PROBLEM REQUIREMENTS -
The answer should be each line of the records that contains the word "public"; please copy them all.

Records from a data collection
---
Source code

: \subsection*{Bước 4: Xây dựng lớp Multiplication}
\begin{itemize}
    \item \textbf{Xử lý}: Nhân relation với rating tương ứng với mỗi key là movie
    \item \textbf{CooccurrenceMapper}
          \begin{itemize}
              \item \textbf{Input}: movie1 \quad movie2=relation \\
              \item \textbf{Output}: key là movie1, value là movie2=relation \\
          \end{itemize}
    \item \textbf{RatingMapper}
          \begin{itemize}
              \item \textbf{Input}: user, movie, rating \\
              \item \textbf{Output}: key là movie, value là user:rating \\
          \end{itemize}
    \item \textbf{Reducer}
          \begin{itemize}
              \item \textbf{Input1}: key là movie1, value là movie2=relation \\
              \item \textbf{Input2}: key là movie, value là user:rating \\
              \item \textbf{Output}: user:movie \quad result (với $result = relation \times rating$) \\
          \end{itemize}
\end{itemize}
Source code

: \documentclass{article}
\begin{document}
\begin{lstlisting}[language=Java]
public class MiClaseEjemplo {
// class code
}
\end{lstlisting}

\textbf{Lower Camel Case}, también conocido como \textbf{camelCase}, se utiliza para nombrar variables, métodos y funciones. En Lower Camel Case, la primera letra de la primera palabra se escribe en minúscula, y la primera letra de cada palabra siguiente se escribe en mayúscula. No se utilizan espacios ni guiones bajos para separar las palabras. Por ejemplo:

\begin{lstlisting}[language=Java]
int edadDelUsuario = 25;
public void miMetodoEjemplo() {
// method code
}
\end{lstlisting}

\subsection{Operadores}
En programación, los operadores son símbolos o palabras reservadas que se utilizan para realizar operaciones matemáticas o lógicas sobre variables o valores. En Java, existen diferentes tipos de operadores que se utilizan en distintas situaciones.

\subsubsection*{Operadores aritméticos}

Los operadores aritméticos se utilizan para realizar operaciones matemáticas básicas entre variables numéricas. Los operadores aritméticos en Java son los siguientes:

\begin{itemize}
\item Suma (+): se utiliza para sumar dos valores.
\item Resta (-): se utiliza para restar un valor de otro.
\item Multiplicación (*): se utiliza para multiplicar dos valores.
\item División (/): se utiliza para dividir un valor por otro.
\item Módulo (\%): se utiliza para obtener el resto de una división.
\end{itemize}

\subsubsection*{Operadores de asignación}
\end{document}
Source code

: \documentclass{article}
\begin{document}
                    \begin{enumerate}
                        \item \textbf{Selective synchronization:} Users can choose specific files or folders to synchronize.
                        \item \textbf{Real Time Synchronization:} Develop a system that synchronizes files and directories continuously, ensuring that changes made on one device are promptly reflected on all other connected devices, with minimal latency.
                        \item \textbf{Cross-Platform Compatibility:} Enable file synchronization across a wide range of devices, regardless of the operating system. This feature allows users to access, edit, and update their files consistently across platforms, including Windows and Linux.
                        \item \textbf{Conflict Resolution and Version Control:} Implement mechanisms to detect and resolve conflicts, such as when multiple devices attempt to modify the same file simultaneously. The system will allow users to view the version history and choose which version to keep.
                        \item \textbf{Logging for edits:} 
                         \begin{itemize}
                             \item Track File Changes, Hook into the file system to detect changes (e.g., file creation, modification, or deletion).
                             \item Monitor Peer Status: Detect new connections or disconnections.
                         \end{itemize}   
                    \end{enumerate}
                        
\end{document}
---
SOLVED EXERCISE -
public class MiClaseEjemplo {
public void miMetodoEjemplo() {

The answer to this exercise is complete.